Look at the change history. In Google Ads: Tools > Change History. Set it to the last 30–90 days. If it’s empty and you’re not happy with results, that’s the conversation you need to have. If the account is 6+ months old and running smoothly, lighter activity is normal — but you still want to see something.
Check your actual lead count. Not Google’s reported conversions — your CRM, your call log, your email inbox. Do the numbers feel roughly right? If Google says 40 conversions last month and you got 4 calls, something is wrong with the tracking and everything downstream is unreliable.
Ask a direct question. Pick one: “Why is our CPL trending up this month?” or “What did you change in the last 30 days and why?” A good agency answers that directly. A bad one gives you paragraphs that don’t say anything.
When to Get Help
If the change history is empty and you’re unhappy — that’s the moment to get a second opinion, not six months from now. The longer a poorly-managed account runs, the more structural debt you accumulate: bad keyword matches, no negative list, trained algorithms pointing the wrong direction.

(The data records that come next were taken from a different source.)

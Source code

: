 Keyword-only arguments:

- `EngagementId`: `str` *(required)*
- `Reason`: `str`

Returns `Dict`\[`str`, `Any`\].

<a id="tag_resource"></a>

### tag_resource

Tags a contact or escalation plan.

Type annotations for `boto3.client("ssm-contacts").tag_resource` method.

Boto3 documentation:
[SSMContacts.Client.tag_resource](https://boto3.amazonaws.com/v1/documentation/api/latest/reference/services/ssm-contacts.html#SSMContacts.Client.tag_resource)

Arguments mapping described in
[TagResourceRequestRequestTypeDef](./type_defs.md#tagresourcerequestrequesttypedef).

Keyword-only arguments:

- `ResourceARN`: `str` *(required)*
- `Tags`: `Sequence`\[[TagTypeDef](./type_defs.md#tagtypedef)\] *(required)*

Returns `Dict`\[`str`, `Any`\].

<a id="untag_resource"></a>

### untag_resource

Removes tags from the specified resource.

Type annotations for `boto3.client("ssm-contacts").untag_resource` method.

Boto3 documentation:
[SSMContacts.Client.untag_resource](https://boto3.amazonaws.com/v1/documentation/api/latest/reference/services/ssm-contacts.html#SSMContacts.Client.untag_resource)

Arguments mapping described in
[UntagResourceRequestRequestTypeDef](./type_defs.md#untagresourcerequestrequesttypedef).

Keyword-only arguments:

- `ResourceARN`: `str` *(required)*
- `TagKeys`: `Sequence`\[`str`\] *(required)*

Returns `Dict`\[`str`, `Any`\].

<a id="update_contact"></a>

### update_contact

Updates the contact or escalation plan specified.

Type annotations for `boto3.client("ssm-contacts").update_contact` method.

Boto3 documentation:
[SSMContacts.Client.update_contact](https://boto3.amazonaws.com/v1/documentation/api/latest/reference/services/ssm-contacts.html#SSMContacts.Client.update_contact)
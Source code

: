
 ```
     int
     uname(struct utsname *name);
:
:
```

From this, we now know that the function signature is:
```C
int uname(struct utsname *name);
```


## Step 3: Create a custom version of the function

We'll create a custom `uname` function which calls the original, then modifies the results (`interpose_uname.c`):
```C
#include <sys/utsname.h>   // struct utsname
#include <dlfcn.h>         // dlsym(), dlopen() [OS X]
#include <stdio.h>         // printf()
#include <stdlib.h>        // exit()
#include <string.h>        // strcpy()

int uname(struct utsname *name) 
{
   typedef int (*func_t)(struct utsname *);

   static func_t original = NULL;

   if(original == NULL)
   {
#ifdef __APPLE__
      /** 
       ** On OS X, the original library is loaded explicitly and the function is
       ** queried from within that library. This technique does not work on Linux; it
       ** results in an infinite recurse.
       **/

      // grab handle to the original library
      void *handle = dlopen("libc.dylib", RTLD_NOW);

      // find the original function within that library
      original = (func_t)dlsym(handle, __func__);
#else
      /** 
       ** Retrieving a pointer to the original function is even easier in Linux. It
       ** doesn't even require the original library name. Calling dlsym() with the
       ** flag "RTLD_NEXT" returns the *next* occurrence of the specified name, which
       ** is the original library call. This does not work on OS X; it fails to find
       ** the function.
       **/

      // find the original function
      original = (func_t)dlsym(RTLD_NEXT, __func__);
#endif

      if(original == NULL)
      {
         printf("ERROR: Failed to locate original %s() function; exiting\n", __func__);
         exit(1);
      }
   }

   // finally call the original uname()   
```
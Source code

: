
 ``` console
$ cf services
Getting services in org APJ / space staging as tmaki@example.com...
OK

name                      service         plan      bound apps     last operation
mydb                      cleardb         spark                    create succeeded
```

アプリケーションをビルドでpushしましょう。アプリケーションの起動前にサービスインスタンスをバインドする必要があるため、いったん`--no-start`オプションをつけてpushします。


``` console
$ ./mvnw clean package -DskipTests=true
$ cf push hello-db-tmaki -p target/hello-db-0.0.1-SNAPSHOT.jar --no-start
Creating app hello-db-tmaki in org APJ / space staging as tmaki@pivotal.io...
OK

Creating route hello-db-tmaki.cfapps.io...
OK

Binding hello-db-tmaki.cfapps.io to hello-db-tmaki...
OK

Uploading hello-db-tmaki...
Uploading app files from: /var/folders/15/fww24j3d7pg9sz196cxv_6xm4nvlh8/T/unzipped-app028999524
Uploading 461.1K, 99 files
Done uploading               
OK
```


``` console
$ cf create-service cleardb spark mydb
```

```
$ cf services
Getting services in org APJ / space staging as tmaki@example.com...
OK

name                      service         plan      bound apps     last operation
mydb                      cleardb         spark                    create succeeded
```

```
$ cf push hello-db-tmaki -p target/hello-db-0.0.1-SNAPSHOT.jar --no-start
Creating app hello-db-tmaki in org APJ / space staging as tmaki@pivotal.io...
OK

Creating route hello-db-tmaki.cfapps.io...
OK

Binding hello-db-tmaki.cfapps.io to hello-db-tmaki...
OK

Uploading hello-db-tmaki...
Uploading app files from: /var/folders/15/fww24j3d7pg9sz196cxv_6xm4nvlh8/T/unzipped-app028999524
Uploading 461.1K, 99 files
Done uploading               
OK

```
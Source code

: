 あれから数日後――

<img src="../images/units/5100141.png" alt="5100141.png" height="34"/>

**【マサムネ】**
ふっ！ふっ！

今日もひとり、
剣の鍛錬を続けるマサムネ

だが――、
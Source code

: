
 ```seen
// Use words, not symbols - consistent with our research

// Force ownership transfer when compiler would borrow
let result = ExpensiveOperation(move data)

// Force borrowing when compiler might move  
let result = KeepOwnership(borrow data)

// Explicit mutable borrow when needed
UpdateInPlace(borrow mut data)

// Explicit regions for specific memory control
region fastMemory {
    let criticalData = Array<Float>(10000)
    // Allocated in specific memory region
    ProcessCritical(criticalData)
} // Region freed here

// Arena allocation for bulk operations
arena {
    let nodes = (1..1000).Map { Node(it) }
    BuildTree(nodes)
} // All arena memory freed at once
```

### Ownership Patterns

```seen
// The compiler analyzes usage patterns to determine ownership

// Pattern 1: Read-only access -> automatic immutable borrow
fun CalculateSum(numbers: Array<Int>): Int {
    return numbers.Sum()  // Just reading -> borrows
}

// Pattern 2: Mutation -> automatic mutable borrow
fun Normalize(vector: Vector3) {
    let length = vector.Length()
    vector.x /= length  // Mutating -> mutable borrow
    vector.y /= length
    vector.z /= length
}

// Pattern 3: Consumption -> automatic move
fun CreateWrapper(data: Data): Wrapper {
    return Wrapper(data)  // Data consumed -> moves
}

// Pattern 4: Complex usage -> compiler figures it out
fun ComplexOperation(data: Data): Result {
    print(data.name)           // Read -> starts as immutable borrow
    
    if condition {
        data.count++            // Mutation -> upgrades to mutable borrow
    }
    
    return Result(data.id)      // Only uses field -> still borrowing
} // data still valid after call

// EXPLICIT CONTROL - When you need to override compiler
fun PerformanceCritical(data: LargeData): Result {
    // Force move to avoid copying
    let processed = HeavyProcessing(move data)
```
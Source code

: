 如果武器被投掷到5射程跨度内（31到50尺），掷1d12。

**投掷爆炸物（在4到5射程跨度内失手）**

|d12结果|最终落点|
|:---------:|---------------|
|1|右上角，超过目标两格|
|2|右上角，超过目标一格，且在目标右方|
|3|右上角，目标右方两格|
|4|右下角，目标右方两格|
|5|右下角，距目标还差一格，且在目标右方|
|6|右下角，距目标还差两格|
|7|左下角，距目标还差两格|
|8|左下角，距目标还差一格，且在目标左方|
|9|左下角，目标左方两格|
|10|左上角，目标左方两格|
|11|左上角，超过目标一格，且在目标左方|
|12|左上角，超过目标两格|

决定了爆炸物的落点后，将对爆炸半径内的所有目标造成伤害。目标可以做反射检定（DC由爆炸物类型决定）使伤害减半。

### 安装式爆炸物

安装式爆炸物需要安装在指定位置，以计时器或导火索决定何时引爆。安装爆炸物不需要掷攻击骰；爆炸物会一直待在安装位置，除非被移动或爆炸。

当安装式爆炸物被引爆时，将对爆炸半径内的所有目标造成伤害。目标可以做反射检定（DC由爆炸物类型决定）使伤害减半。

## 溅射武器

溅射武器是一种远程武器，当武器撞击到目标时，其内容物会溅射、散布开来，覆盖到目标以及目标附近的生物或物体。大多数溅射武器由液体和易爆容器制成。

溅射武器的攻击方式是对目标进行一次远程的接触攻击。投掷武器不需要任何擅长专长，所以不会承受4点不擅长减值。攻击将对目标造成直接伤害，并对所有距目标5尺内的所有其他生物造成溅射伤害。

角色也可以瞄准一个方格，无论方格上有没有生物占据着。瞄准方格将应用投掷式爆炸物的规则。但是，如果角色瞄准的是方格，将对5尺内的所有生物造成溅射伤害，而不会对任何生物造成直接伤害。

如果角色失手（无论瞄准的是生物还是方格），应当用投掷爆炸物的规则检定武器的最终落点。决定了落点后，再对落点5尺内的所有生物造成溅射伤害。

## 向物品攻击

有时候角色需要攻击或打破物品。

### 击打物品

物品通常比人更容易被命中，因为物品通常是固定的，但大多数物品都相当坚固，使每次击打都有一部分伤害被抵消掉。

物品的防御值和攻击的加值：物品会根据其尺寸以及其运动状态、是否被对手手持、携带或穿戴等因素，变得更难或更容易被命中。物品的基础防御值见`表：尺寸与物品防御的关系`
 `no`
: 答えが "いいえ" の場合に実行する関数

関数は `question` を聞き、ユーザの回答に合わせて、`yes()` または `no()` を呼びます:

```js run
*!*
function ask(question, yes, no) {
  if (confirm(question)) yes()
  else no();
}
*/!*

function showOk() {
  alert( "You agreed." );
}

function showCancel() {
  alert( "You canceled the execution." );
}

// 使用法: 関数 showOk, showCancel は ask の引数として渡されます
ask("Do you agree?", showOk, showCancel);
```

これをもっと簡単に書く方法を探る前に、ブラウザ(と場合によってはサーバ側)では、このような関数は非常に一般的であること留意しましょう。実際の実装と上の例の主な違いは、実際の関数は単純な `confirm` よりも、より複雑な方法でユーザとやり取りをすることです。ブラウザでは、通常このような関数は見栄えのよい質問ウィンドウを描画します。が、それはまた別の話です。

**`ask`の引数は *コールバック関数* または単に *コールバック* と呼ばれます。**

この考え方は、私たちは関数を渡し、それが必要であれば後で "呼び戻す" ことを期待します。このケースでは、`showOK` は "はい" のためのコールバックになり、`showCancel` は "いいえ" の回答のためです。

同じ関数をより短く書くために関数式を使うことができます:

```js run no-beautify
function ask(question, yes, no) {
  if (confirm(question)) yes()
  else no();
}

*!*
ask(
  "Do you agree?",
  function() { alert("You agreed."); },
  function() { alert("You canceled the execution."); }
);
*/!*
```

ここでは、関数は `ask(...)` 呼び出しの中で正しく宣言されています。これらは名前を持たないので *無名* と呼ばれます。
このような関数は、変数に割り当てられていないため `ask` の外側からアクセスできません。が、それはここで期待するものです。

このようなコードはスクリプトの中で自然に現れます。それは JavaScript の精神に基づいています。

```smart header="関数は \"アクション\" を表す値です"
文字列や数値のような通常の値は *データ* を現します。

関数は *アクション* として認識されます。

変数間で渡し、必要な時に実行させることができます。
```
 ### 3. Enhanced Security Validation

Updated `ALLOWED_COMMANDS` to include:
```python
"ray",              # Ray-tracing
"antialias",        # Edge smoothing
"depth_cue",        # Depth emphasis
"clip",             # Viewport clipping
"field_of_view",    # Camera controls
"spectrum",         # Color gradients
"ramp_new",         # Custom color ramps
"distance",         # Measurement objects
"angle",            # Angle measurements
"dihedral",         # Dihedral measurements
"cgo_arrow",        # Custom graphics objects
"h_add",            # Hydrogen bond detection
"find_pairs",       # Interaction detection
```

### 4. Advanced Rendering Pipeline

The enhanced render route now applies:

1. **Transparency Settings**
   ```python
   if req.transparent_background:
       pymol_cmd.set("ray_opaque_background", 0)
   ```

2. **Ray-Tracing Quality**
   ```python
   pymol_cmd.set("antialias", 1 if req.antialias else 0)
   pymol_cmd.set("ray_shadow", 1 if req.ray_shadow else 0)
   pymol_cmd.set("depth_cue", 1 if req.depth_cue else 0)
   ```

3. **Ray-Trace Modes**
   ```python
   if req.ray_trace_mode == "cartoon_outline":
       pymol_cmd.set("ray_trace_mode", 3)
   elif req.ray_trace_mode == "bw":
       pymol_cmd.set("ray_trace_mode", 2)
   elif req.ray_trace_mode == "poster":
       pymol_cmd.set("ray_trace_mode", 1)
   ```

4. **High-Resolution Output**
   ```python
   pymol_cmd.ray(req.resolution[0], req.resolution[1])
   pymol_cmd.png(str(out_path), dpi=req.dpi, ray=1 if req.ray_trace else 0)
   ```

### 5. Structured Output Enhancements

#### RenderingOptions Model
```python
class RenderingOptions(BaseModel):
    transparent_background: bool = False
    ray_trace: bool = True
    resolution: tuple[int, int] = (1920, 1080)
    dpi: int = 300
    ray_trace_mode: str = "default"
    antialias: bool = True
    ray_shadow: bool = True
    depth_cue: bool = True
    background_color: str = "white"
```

If you have access to the account, start with a 30-minute audit you can do yourself. It’ll tell you whether the basics are in place, and it gives you specific, concrete things to ask about in your next agency call.
If the account checks out but you still don’t feel the results in the business, the problem might not be the agency — it might be the offer, the economics, or what happens after the lead comes in. That’s a harder conversation, but it’s the right one. Blaming the agency for a unit-economics problem doesn’t fix anything.
And if you’re genuinely stuck — you can’t get straight answers, you don’t have access, the CPL is broken and nothing’s being done about it — that’s not a case where patience helps. Get a real audit, get a second opinion, and make a decision. Paying a retainer for six more months hoping it turns around isn’t a strategy.